_What you need to do_
Wherever the string "test" turns up in the data, copy the whole line.

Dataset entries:
--------------------------------

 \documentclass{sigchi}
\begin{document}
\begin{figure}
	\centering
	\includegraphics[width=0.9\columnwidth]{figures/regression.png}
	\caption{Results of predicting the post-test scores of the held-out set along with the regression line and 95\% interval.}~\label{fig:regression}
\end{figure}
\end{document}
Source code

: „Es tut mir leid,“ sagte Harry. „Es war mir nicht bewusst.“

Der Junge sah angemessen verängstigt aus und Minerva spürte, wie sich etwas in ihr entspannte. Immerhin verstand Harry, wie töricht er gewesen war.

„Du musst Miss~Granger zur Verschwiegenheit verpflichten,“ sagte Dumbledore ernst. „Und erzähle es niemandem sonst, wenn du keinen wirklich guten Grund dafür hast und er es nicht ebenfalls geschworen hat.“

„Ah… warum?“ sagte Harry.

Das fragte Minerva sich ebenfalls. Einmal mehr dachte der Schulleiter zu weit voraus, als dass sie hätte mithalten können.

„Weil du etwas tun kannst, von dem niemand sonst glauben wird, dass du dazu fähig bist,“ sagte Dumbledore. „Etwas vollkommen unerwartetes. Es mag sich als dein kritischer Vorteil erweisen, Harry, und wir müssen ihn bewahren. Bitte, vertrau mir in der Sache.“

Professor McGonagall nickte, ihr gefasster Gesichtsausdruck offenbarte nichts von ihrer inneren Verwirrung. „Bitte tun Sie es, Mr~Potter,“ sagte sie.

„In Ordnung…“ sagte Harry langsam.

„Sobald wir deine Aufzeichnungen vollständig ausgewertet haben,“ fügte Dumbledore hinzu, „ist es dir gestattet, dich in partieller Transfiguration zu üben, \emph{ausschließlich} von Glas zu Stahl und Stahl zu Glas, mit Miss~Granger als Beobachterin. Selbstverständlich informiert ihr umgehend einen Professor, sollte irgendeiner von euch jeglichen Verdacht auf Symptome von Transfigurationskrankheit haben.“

--------------------------------

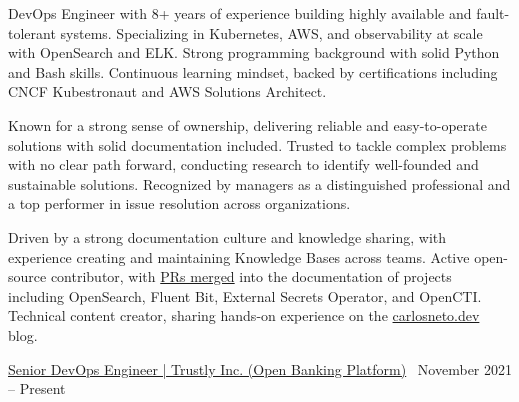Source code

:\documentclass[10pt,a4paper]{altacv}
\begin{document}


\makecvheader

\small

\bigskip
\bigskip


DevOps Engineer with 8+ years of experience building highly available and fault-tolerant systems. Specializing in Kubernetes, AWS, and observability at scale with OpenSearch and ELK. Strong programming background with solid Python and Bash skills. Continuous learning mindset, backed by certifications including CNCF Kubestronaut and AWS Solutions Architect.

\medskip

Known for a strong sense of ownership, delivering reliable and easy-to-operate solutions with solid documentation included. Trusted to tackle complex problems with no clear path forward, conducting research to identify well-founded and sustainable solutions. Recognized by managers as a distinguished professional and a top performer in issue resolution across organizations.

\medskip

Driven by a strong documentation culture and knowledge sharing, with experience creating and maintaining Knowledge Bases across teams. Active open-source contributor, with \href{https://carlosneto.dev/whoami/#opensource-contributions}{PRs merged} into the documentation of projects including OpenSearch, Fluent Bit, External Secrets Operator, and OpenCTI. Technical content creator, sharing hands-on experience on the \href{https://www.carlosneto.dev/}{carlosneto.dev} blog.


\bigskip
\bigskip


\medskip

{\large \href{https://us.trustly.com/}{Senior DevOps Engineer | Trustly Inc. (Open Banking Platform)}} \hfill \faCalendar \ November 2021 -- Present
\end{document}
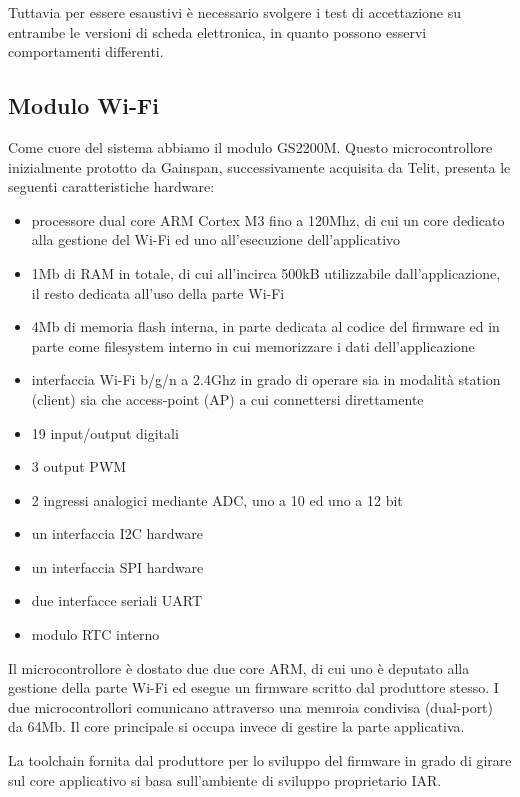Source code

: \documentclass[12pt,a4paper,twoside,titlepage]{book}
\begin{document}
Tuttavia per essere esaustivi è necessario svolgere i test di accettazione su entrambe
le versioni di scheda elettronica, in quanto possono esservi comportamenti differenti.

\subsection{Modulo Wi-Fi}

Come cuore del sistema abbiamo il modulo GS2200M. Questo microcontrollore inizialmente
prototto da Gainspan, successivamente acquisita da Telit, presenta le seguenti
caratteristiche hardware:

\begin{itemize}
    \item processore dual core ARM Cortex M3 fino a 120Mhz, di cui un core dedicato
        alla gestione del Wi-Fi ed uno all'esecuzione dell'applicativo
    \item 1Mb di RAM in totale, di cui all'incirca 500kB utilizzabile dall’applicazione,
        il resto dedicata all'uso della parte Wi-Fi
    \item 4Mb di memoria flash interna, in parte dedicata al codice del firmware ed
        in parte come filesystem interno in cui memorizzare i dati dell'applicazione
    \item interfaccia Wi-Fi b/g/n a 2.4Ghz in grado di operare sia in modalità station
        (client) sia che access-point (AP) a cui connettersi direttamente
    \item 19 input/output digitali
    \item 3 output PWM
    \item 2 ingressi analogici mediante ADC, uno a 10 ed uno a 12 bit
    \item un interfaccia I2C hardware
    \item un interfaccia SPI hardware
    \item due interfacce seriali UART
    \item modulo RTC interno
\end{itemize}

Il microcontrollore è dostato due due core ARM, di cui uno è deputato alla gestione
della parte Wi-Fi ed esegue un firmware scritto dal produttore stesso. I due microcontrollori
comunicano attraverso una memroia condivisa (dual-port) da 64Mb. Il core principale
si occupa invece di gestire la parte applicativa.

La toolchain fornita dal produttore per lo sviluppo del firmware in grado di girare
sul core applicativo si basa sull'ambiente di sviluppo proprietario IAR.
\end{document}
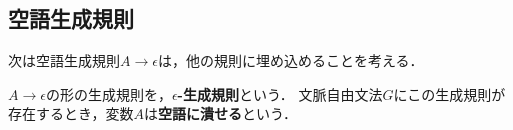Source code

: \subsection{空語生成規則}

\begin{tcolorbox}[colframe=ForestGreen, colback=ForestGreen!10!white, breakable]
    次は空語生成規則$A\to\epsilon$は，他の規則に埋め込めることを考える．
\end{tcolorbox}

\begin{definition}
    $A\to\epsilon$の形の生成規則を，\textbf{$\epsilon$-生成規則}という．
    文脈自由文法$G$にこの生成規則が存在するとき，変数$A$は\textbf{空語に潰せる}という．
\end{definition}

--------------------------------

_Answer box_
	\caption{Results of predicting the post-test scores of the held-out set along with the regression line and 95\% interval.}~\label{fig:regression}
Tuttavia per essere esaustivi è necessario svolgere i test di accettazione su entrambe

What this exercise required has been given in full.